(Your assignment): Return each line of the data that follows exactly as it reads.
********************
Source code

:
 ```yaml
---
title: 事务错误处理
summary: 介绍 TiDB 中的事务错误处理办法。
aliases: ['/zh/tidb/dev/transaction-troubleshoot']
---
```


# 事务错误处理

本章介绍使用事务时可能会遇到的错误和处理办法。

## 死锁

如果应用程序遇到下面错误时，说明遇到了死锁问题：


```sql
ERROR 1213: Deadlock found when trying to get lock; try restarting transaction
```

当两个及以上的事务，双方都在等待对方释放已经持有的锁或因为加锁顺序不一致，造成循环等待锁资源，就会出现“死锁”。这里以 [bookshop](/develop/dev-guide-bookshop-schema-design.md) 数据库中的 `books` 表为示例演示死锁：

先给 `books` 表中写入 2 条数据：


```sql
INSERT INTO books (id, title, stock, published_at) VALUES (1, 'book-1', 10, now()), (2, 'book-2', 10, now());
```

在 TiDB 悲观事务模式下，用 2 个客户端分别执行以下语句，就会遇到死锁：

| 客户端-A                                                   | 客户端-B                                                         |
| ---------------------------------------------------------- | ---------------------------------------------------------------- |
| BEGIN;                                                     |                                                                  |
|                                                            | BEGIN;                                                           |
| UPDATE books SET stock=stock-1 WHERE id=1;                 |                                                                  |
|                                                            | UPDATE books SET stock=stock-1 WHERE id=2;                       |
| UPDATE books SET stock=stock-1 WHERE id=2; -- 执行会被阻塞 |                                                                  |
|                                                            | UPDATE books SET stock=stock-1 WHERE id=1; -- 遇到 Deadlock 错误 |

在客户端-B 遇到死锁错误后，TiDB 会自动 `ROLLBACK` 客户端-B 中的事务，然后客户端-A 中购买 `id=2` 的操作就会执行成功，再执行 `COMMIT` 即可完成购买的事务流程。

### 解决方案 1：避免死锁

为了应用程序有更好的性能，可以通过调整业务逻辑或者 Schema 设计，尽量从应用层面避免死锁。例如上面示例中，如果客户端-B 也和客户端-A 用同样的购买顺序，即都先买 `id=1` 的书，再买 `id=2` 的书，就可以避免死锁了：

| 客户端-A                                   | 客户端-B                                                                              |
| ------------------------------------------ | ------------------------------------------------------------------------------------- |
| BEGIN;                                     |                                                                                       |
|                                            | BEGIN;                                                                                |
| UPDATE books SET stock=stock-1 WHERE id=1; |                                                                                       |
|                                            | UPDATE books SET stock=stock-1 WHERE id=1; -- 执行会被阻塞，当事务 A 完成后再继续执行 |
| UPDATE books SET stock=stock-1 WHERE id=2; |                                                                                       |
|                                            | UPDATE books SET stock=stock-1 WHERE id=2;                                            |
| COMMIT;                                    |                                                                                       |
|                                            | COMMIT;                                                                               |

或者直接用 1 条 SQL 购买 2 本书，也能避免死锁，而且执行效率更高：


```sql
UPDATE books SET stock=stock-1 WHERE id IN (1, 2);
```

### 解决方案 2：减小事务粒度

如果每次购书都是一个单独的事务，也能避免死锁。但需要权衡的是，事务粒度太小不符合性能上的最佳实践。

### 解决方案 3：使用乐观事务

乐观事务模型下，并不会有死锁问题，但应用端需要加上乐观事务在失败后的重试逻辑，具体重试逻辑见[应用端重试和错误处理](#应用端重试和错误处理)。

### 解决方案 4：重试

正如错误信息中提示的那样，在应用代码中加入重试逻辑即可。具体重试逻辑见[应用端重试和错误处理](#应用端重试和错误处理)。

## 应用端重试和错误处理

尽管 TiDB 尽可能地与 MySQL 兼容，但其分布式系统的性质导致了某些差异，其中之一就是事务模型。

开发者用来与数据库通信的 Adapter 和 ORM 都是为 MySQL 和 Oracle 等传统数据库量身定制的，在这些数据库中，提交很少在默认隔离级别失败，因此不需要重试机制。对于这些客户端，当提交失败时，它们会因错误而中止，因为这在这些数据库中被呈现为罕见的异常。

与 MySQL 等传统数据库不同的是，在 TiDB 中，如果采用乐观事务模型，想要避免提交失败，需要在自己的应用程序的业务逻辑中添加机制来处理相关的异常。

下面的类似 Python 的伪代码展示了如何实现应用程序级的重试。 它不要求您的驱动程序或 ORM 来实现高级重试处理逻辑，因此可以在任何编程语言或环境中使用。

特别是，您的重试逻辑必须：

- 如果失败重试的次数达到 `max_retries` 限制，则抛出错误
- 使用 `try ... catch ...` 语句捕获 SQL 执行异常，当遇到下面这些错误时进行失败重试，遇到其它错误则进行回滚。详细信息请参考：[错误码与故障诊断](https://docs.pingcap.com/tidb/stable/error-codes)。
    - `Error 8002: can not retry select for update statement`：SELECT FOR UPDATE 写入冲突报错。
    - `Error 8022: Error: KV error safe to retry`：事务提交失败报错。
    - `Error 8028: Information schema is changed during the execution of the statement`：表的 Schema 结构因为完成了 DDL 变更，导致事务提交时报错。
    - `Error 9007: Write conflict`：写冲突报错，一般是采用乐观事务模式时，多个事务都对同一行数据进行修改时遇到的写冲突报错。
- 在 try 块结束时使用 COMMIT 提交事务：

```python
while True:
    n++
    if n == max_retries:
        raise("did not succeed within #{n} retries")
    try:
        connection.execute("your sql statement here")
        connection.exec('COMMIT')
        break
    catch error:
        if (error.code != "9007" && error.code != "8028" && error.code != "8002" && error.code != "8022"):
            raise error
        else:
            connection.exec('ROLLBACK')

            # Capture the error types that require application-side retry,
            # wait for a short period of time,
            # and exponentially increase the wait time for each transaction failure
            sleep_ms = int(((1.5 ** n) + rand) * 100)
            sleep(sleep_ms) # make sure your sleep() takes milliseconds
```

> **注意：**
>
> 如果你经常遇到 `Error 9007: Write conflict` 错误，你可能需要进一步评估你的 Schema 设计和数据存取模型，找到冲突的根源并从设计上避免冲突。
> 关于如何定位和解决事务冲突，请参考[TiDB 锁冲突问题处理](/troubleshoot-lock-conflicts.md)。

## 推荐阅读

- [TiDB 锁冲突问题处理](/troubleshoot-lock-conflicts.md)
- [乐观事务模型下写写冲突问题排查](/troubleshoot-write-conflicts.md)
********************
(Task solution):
Source code

:
 ```yaml
---
title: 事务错误处理
summary: 介绍 TiDB 中的事务错误处理办法。
aliases: ['/zh/tidb/dev/transaction-troubleshoot']
---
```


# 事务错误处理

本章介绍使用事务时可能会遇到的错误和处理办法。

## 死锁

如果应用程序遇到下面错误时，说明遇到了死锁问题：


```sql
ERROR 1213: Deadlock found when trying to get lock; try restarting transaction
```

当两个及以上的事务，双方都在等待对方释放已经持有的锁或因为加锁顺序不一致，造成循环等待锁资源，就会出现“死锁”。这里以 [bookshop](/develop/dev-guide-bookshop-schema-design.md) 数据库中的 `books` 表为示例演示死锁：

先给 `books` 表中写入 2 条数据：


```sql
INSERT INTO books (id, title, stock, published_at) VALUES (1, 'book-1', 10, now()), (2, 'book-2', 10, now());
```

在 TiDB 悲观事务模式下，用 2 个客户端分别执行以下语句，就会遇到死锁：

| 客户端-A                                                   | 客户端-B                                                         |
| ---------------------------------------------------------- | ---------------------------------------------------------------- |
| BEGIN;                                                     |                                                                  |
|                                                            | BEGIN;                                                           |
| UPDATE books SET stock=stock-1 WHERE id=1;                 |                                                                  |
|                                                            | UPDATE books SET stock=stock-1 WHERE id=2;                       |
| UPDATE books SET stock=stock-1 WHERE id=2; -- 执行会被阻塞 |                                                                  |
|                                                            | UPDATE books SET stock=stock-1 WHERE id=1; -- 遇到 Deadlock 错误 |

在客户端-B 遇到死锁错误后，TiDB 会自动 `ROLLBACK` 客户端-B 中的事务，然后客户端-A 中购买 `id=2` 的操作就会执行成功，再执行 `COMMIT` 即可完成购买的事务流程。

### 解决方案 1：避免死锁

为了应用程序有更好的性能，可以通过调整业务逻辑或者 Schema 设计，尽量从应用层面避免死锁。例如上面示例中，如果客户端-B 也和客户端-A 用同样的购买顺序，即都先买 `id=1` 的书，再买 `id=2` 的书，就可以避免死锁了：

| 客户端-A                                   | 客户端-B                                                                              |
| ------------------------------------------ | ------------------------------------------------------------------------------------- |
| BEGIN;                                     |                                                                                       |
|                                            | BEGIN;                                                                                |
| UPDATE books SET stock=stock-1 WHERE id=1; |                                                                                       |
|                                            | UPDATE books SET stock=stock-1 WHERE id=1; -- 执行会被阻塞，当事务 A 完成后再继续执行 |
| UPDATE books SET stock=stock-1 WHERE id=2; |                                                                                       |
|                                            | UPDATE books SET stock=stock-1 WHERE id=2;                                            |
| COMMIT;                                    |                                                                                       |
|                                            | COMMIT;                                                                               |

或者直接用 1 条 SQL 购买 2 本书，也能避免死锁，而且执行效率更高：


```sql
UPDATE books SET stock=stock-1 WHERE id IN (1, 2);
```

### 解决方案 2：减小事务粒度

如果每次购书都是一个单独的事务，也能避免死锁。但需要权衡的是，事务粒度太小不符合性能上的最佳实践。

### 解决方案 3：使用乐观事务

乐观事务模型下，并不会有死锁问题，但应用端需要加上乐观事务在失败后的重试逻辑，具体重试逻辑见[应用端重试和错误处理](#应用端重试和错误处理)。

### 解决方案 4：重试

正如错误信息中提示的那样，在应用代码中加入重试逻辑即可。具体重试逻辑见[应用端重试和错误处理](#应用端重试和错误处理)。

## 应用端重试和错误处理

尽管 TiDB 尽可能地与 MySQL 兼容，但其分布式系统的性质导致了某些差异，其中之一就是事务模型。

开发者用来与数据库通信的 Adapter 和 ORM 都是为 MySQL 和 Oracle 等传统数据库量身定制的，在这些数据库中，提交很少在默认隔离级别失败，因此不需要重试机制。对于这些客户端，当提交失败时，它们会因错误而中止，因为这在这些数据库中被呈现为罕见的异常。

与 MySQL 等传统数据库不同的是，在 TiDB 中，如果采用乐观事务模型，想要避免提交失败，需要在自己的应用程序的业务逻辑中添加机制来处理相关的异常。

下面的类似 Python 的伪代码展示了如何实现应用程序级的重试。 它不要求您的驱动程序或 ORM 来实现高级重试处理逻辑，因此可以在任何编程语言或环境中使用。

特别是，您的重试逻辑必须：

- 如果失败重试的次数达到 `max_retries` 限制，则抛出错误
- 使用 `try ... catch ...` 语句捕获 SQL 执行异常，当遇到下面这些错误时进行失败重试，遇到其它错误则进行回滚。详细信息请参考：[错误码与故障诊断](https://docs.pingcap.com/tidb/stable/error-codes)。
    - `Error 8002: can not retry select for update statement`：SELECT FOR UPDATE 写入冲突报错。
    - `Error 8022: Error: KV error safe to retry`：事务提交失败报错。
    - `Error 8028: Information schema is changed during the execution of the statement`：表的 Schema 结构因为完成了 DDL 变更，导致事务提交时报错。
    - `Error 9007: Write conflict`：写冲突报错，一般是采用乐观事务模式时，多个事务都对同一行数据进行修改时遇到的写冲突报错。
- 在 try 块结束时使用 COMMIT 提交事务：

```python
while True:
    n++
    if n == max_retries:
        raise("did not succeed within #{n} retries")
    try:
        connection.execute("your sql statement here")
        connection.exec('COMMIT')
        break
    catch error:
        if (error.code != "9007" && error.code != "8028" && error.code != "8002" && error.code != "8022"):
            raise error
        else:
            connection.exec('ROLLBACK')

            # Capture the error types that require application-side retry,
            # wait for a short period of time,
            # and exponentially increase the wait time for each transaction failure
            sleep_ms = int(((1.5 ** n) + rand) * 100)
            sleep(sleep_ms) # make sure your sleep() takes milliseconds
```

> **注意：**
>
> 如果你经常遇到 `Error 9007: Write conflict` 错误，你可能需要进一步评估你的 Schema 设计和数据存取模型，找到冲突的根源并从设计上避免冲突。
> 关于如何定位和解决事务冲突，请参考[TiDB 锁冲突问题处理](/troubleshoot-lock-conflicts.md)。

## 推荐阅读

- [TiDB 锁冲突问题处理](/troubleshoot-lock-conflicts.md)
- [乐观事务模型下写写冲突问题排查](/troubleshoot-write-conflicts.md)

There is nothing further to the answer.